ROMA – Scene da far west burocratico si sono svolte dietro le quinte del Jobs Act, nel tragitto fra il Ministero del Lavoro e Palazzo Chigi. Solo la bravura politica e la guardia sempre alta di Matteo Renzi e dei suoi pretoriani ha evitato che la riforma, come concepita da Renzi e attesa fuori Italia come prova della effettiva volontà e capacità di cambiamento, venisse svuotata. Avrebbero vinto Susanna Camusso e la sinistra estrema, ma avrebbero perso i giovani fuori del recinto magico del sindacato e l’Italia nel suo insieme.

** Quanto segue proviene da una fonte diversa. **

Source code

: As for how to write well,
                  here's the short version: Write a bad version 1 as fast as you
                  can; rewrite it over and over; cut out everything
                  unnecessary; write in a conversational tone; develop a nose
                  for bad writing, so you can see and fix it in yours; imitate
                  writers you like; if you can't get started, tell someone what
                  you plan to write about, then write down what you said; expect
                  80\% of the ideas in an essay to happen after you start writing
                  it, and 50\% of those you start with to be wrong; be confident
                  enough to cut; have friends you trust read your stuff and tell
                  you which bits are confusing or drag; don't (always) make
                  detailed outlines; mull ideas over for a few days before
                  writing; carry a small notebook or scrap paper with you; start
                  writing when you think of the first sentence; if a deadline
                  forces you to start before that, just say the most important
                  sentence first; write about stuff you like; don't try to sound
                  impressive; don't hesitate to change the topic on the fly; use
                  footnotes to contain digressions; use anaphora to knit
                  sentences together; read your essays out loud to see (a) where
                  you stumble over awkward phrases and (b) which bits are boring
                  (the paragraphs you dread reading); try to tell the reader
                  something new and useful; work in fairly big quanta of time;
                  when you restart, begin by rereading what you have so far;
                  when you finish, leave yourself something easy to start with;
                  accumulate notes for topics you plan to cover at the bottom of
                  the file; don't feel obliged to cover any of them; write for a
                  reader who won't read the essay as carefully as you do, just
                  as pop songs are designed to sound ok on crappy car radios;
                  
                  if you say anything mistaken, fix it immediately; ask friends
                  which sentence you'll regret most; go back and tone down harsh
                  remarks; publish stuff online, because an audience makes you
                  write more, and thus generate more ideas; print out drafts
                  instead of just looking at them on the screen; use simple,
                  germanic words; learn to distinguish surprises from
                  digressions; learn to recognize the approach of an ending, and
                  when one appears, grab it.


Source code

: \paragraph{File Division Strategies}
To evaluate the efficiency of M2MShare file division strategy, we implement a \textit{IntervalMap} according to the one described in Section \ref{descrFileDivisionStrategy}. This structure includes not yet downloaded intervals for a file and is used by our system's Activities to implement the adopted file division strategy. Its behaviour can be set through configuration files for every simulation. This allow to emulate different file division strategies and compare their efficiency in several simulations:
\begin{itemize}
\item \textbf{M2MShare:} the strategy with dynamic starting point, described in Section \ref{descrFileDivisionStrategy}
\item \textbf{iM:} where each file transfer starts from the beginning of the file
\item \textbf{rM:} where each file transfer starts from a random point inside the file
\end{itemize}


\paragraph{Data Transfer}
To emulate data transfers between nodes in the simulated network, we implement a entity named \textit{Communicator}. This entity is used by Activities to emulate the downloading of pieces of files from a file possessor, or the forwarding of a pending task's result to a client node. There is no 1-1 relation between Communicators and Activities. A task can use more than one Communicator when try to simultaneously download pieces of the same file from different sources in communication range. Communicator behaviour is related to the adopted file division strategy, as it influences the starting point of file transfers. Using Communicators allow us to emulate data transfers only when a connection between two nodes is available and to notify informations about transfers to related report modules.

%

Il racconto di Pietro Ichino, senatore di Scelta Civica e giuslavorista, esperto di diritto del lavoro, dà i brividi. Ichino entra in polemica con mezzo Governo Renzi, attaccando, sul suo blog e in una intervista con Lorenzo Salvia del Corriere della Sera, la sinistra Pd, gli anonimi sabotatori del Jobs Act annidati nel Ministero del Lavoro, lo stesso ministro del Lavoro Giuliano Poletti e la ministra per la Pubblica amministrazione Marianna Madia. La nuova legge è stata approvata dal Consiglio dei Ministri la vigilia di Natale
Tre sono i punti chiave dell’intervista:
1. l’applicabilità agli statali delle nuove norme sul lavoro e quindi sui licenziamenti;
2. il sabotaggio alla riforma delle leggi sul lavoro messo in atto nelle stanze e nei corridoi del Ministero.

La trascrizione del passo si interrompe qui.